(Task details):
In the entries below, the word "poder" appears on some lines. Copy each of those lines.

(Task material):
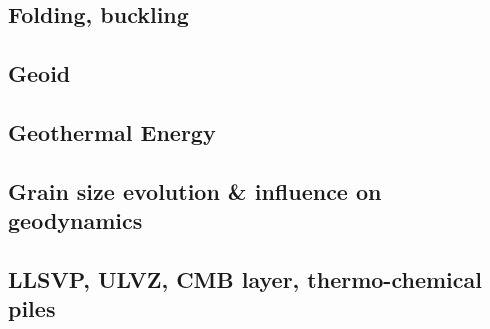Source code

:\subsection*{Folding, buckling}
 


\noindent
\cite{ramb68}
\cite{ramb70}
\cite{ramb71}
\cite{flet91}
\cite{zhhj93}
\cite{flet95}
\cite{zhho96}
\cite{frsc06}
\cite{schm08}
\cite{resb10}
\cite{freh11}
\cite{reds12}\cite{grsc12}
\cite{regc13}
\cite{freh14}\cite{frex14}
\cite{frsc16}


\subsection*{Geoid}

\cite{davi84}\cite{hage84}
\cite{davi86}
\cite{zhgu92}\cite{kiha92}
\cite{zhch93}\cite{rirl93}
\cite{kiha94}
\cite{king95}
\cite{mogu96}
\cite{cava98}\cite{chki98}
\cite{king09}
\cite{hibi12}
\cite{grab17}
\cite{king18}

\subsection*{Geothermal Energy}

\cite{revf19}

\subsection*{Grain size evolution \& influence on geodynamics}

\cite{brcp99}
\cite{dets01}
\cite{soet02}
\cite{hapa03}
\cite{rorb11}
\cite{beri13}
\cite{besr14}
\cite{thrk15}\cite{tukb15}\cite{pevp15}
\cite{ceww17}\cite{daef17}\cite{mube17}
\cite{bemu18}\cite{bezb18}\cite{mube18}


\subsection*{LLSVP, ULVZ, CMB layer, thermo-chemical piles}

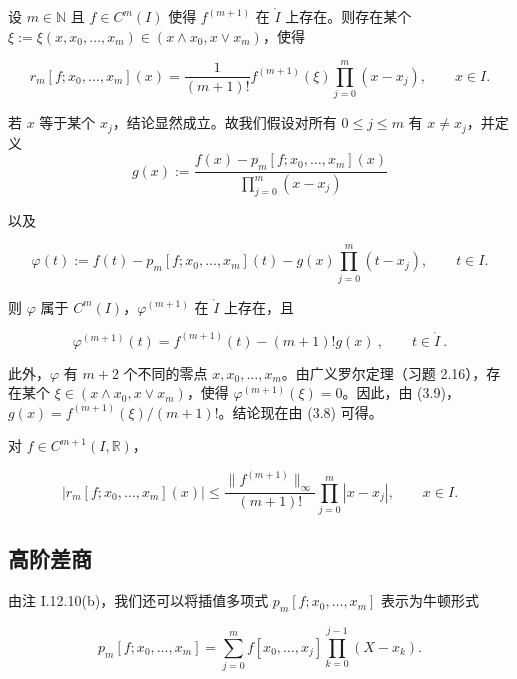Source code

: \begin{proposition}

设 $ m \in \mathbb{N} $ 且 $ f \in C^m(I) $ 使得 $ f^{(m+1)} $ 在 $ \mathring{I} $ 上存在。则存在某个 $ \xi := \xi(x, x_0, \ldots, x_m) \in (x \land x_0, x \lor x_m) $，使得

\[
r_{m}[f;x_{0},\ldots,x_{m}](x)=\frac{1}{(m+1)!}f^{(m+1)}(\xi)\prod_{j=0}^{m}(x-x_{j}),\qquad x\in I.
\]

\proofhead
若 $x$ 等于某个 $x_j$，结论显然成立。故我们假设对所有 $0 \leq j \leq m$ 有 $x \neq x_j$，并定义
\[
g(x):=\frac{f(x)-p_{m}[f;x_{0},\ldots,x_{m}](x)}{\prod_{j=0}^{m}(x-x_{j})}
\]

以及

\[
\varphi(t):=f(t)-p_{m}[f;x_{0},\ldots,x_{m}](t)-g(x)\prod_{j=0}^{m}(t-x_{j}),\qquad t\in I.
\]

则 $ \varphi $ 属于 $ C^{m}(I) $，$ \varphi^{(m+1)} $ 在 $ \mathring{I} $ 上存在，且

\begin{equation}
\varphi^{(m+1)}(t)=f^{(m+1)}(t)-(m+1)!g(x)~,\qquad t\in\mathring{I}~.
\end{equation}

此外，$\varphi$ 有 $m+2$ 个不同的零点 $x,x_0,\ldots,x_m$。由广义罗尔定理（习题 2.16），存在某个 $\xi\in(x\land x_0,x\lor x_m)$，使得 $\varphi^{(m+1)}(\xi)=0$。因此，由 (3.9)，$g(x)=f^{(m+1)}(\xi)/(m+1)!$。结论现在由 (3.8) 可得。

\end{proposition}

\begin{corollary}

对 $ f \in C^{m+1}(I, \mathbb{R}) $，

\begin{equation}
\left|r_{m}[f;x_{0},\ldots,x_{m}](x)\right|\leq\frac{\|f^{(m+1)}\|_{\infty}}{(m+1)!}\prod_{j=0}^{m}\left|x-x_{j}\right|,\qquad x\in I.
\end{equation}
\end{corollary}

\subsection*{高阶差商}

由注 I.12.10(b)，我们还可以将插值多项式 $ p_m[f; x_0, \ldots, x_m] $ 表示为牛顿形式

\begin{equation}
p_{m}[f;x_{0},\ldots,x_{m}]=\sum_{j=0}^{m}f[x_{0},\ldots,x_{j}]\prod_{k=0}^{j-1}(X-x_{k}).
\end{equation}

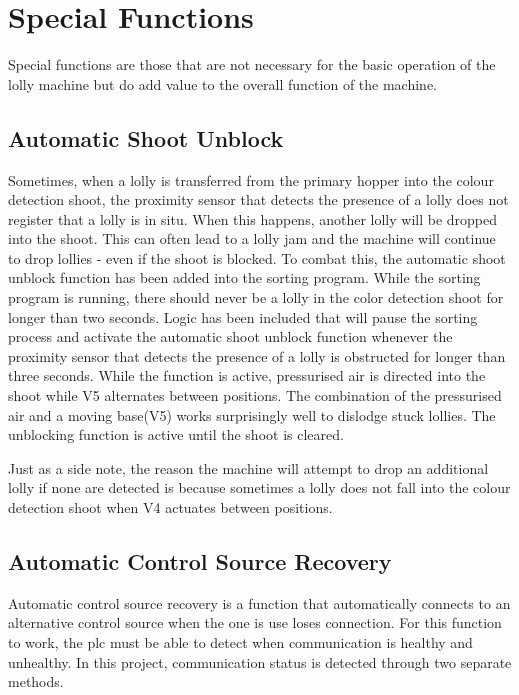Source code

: \section{Special Functions}
    Special functions are those that are not necessary for the basic operation of the lolly machine but do add value to the overall function of the machine.

    \subsection{Automatic Shoot Unblock}
        Sometimes, when a lolly is transferred from the primary hopper into the colour detection shoot, the proximity sensor that detects the presence of a lolly does not register that a lolly is in situ. When this happens, another lolly will be dropped into the shoot. This can often lead to a lolly jam and the machine will continue to drop lollies - even if the shoot is blocked. To combat this, the automatic shoot unblock function has been added into the sorting program. While the sorting program is running, there should never be a lolly in the color detection shoot for longer than two seconds. Logic has been included that will pause the sorting process and activate the automatic shoot unblock function whenever the proximity sensor that detects the presence of a lolly is obstructed for longer than three seconds. While the function is active, pressurised air is directed into the shoot while V5 alternates between positions. The combination of the pressurised air and a moving base(V5) works surprisingly well to dislodge stuck lollies. The unblocking function is active until the shoot is cleared. 
        
        Just as a side note, the reason the machine will attempt to drop an additional lolly if none are detected is because sometimes a lolly does not fall into the colour detection shoot when V4 actuates between positions. 

    \subsection{Automatic Control Source Recovery} \label{sec:autoConRec}
        Automatic control source recovery is a function that automatically connects to an alternative control source when the one is use loses connection. For this function to work, the \acrshort{plc} must be able to detect when communication is healthy and unhealthy. In this project, communication status is detected through two separate methods. 

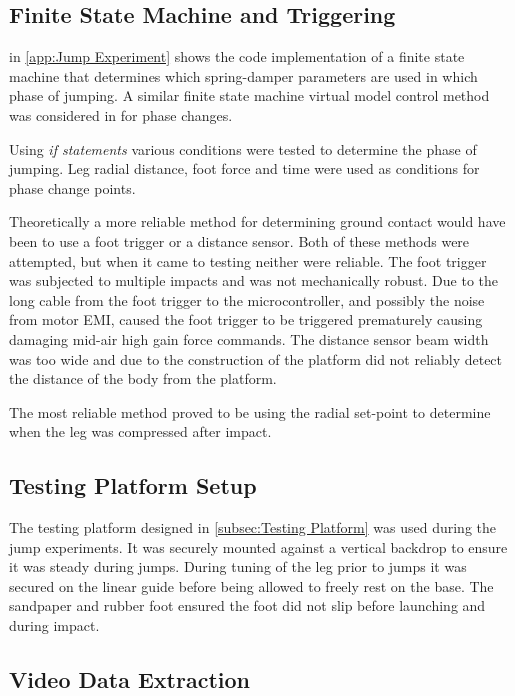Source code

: \subsection{Finite State Machine and Triggering}

 in \cref{app:Jump Experiment} shows the code implementation of a finite state machine that determines which spring-damper parameters are used in which phase of jumping. A similar finite state machine virtual model control method was considered in \cite{Pratt2001} for phase changes.

Using \textit{if statements} various conditions were tested to determine the phase of jumping. Leg radial distance, foot force and time were used as conditions for phase change points. 

Theoretically a more reliable method for determining ground contact would have been to use a foot trigger or a distance sensor. Both of these methods were attempted, but when it came to testing neither were reliable. The foot trigger was subjected to multiple impacts and was not mechanically robust. Due to the long cable from the foot trigger to the microcontroller, and possibly the noise from motor EMI, caused the foot trigger to be triggered prematurely causing damaging mid-air high gain force commands. The distance sensor beam width was too wide and due to the construction of the platform did not reliably detect the distance of the body from the platform. 

The most reliable method proved to be using the radial set-point to determine when the leg was compressed after impact. 

\subsection{Testing Platform Setup}

The testing platform designed in \cref{subsec:Testing Platform} was used during the jump experiments. It was securely mounted against a vertical backdrop to ensure it was steady during jumps. During tuning of the leg prior to jumps it was secured on the linear guide before being allowed to freely rest on the base. The sandpaper and rubber foot ensured the foot did not slip before launching and during impact.

\subsection{Video Data Extraction}

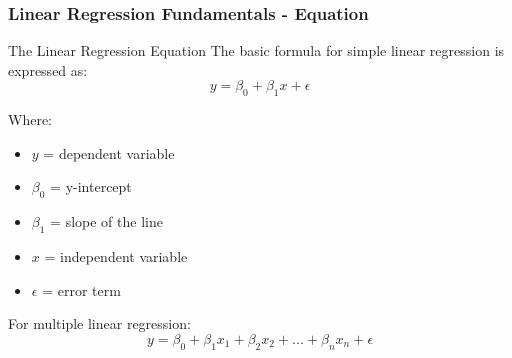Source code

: \documentclass[aspectratio=169]{beamer}
\begin{document}
\begin{frame}[fragile]
  \frametitle{Linear Regression Fundamentals - Equation}
  \begin{block}{The Linear Regression Equation}
    The basic formula for simple linear regression is expressed as:
    \begin{equation}
      y = \beta_0 + \beta_1 x + \epsilon 
    \end{equation}

    Where:
    \begin{itemize}
      \item \( y \) = dependent variable
      \item \( \beta_0 \) = y-intercept
      \item \( \beta_1 \) = slope of the line
      \item \( x \) = independent variable
      \item \( \epsilon \) = error term
    \end{itemize}
    
    For multiple linear regression:
    \begin{equation}
      y = \beta_0 + \beta_1 x_1 + \beta_2 x_2 + ... + \beta_n x_n + \epsilon 
    \end{equation}
  \end{block}
\end{frame}
\end{document}
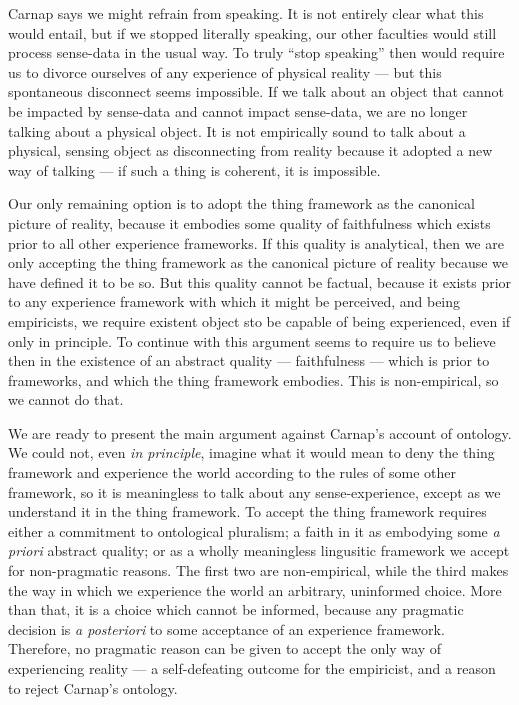 \documentclass[12pt]{article}
\begin{document}
Carnap says we might refrain from speaking. It is not entirely clear what this would entail, but if we stopped literally speaking, our other faculties would still process sense-data in the usual way. To truly ``stop speaking'' then would require us to divorce ourselves of any experience of physical reality --- but this spontaneous disconnect seems impossible. If we talk about an object that cannot be impacted by sense-data and cannot impact sense-data, we are no longer talking about a physical object. It is not empirically sound to talk about a physical, sensing object as disconnecting from reality because it adopted a new way of talking --- if such a thing is coherent, it is impossible.

Our only remaining option is to adopt the thing framework as the canonical picture of reality, because it embodies some quality of faithfulness which exists prior to all other experience frameworks. If this quality is analytical, then we are only accepting the thing framework as the canonical picture of reality because we have defined it to be so. But this quality cannot be factual, because it exists prior to any experience framework with which it might be perceived, and being empiricists, we require existent object sto be capable of being experienced, even if only in principle. To continue with this argument seems to require us to believe then in the existence of an abstract quality --- faithfulness --- which is prior to frameworks, and which the thing framework embodies. This is non-empirical, so we cannot do that.

We are ready to present the main argument against Carnap's account of ontology. We could not, even \textit{in principle}, imagine what it would mean to deny the thing framework and experience the world according to the rules of some other framework, so it is meaningless to talk about any sense-experience, except as we understand it in the thing framework. To accept the thing framework requires either a commitment to ontological pluralism; a faith in it as embodying some \textit{a priori} abstract quality; or as a wholly meaningless lingusitic framework we accept for non-pragmatic reasons. The first two are non-empirical, while the third makes the way in which we experience the world an arbitrary, uninformed choice. More than that, it is a choice which cannot be informed, because any pragmatic decision is \textit{a posteriori} to some acceptance of an experience framework. Therefore, no pragmatic reason can be given to accept the only way of experiencing reality --- a self-defeating outcome for the empiricist, and a reason to reject Carnap's ontology.
\end{document}
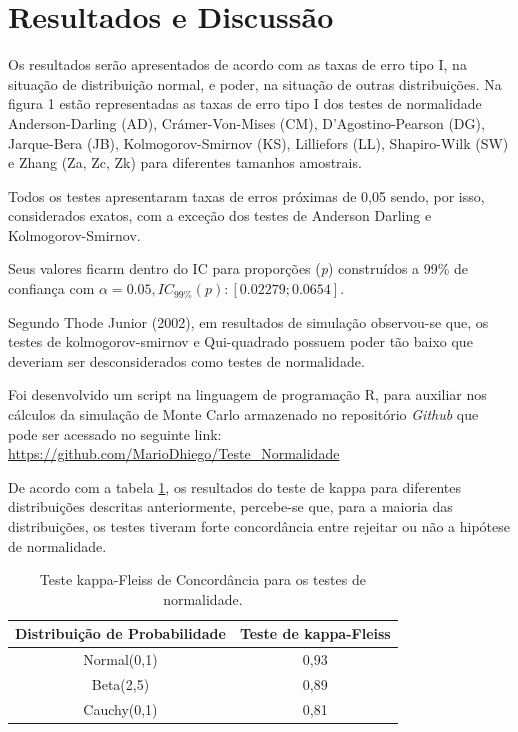 \documentclass[a4paper,11pt]{article} %
\begin{document}


\newpage
\section{Resultados e Discussão}
Os resultados serão apresentados de acordo com as taxas de erro tipo I, na situação de distribuição normal, e poder, na situação de outras distribuições. Na figura 1 estão representadas as taxas de erro tipo I dos testes de normalidade Anderson-Darling (AD), Crámer-Von-Mises (CM), D’Agostino-Pearson (DG), Jarque-Bera (JB), Kolmogorov-Smirnov (KS), Lilliefors (LL), Shapiro-Wilk (SW) e Zhang (Za, Zc, Zk) para diferentes tamanhos amostrais. \vskip0.3cm

Todos os testes apresentaram taxas de erros próximas de 0,05 sendo, por isso, considerados exatos, com a exceção dos testes de Anderson Darling e Kolmogorov-Smirnov. \vskip0.3cm

Seus valores ficarm dentro do IC para proporções (\textit{p}) construídos a 99\% de confiança com $\alpha = 0.05, IC_{99\%}(p): [0.02279;0.0654].$
\vskip0.3cm

Segundo Thode Junior (2002), em resultados de simulação observou-se que, os testes de kolmogorov-smirnov e Qui-quadrado possuem poder tão baixo que deveriam ser desconsiderados como testes de normalidade.\vskip0.3cm

Foi desenvolvido um script na linguagem de programação R, para auxiliar nos cálculos da simulação de Monte Carlo armazenado no repositório \textit{Github} que pode ser acessado no seguinte link: \href{https://github.com/MarioDhiego/Teste\_Normalidade}{https://github.com/MarioDhiego/Teste\_Normalidade}

\vskip0.3cm


De acordo com a tabela \ref{tab:my_label1}, os resultados do teste de kappa para diferentes distribuições descritas anteriormente, percebe-se que, para a maioria das distribuições, os testes tiveram forte concordância entre rejeitar ou não a hipótese de normalidade. 



\begin{table}[H]
\centering
 \begin{tabular}{c|c}
\hline \hline
Distribuição de Probabilidade  &  Teste de kappa-Fleiss\\
\hline
      Normal(0,1)              &  0,93  \\
      Beta(2,5)                &  0,89  \\
      Cauchy(0,1)              &  0,81  \\
\hline \hline
    \end{tabular}
    \caption{Teste kappa-Fleiss de Concordância para os testes de normalidade.}
    \label{tab:my_label1}
\end{table}
\end{document}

(Expected output):
Os resultados serão apresentados de acordo com as taxas de erro tipo I, na situação de distribuição normal, e poder, na situação de outras distribuições. Na figura 1 estão representadas as taxas de erro tipo I dos testes de normalidade Anderson-Darling (AD), Crámer-Von-Mises (CM), D’Agostino-Pearson (DG), Jarque-Bera (JB), Kolmogorov-Smirnov (KS), Lilliefors (LL), Shapiro-Wilk (SW) e Zhang (Za, Zc, Zk) para diferentes tamanhos amostrais. \vskip0.3cm
Segundo Thode Junior (2002), em resultados de simulação observou-se que, os testes de kolmogorov-smirnov e Qui-quadrado possuem poder tão baixo que deveriam ser desconsiderados como testes de normalidade.\vskip0.3cm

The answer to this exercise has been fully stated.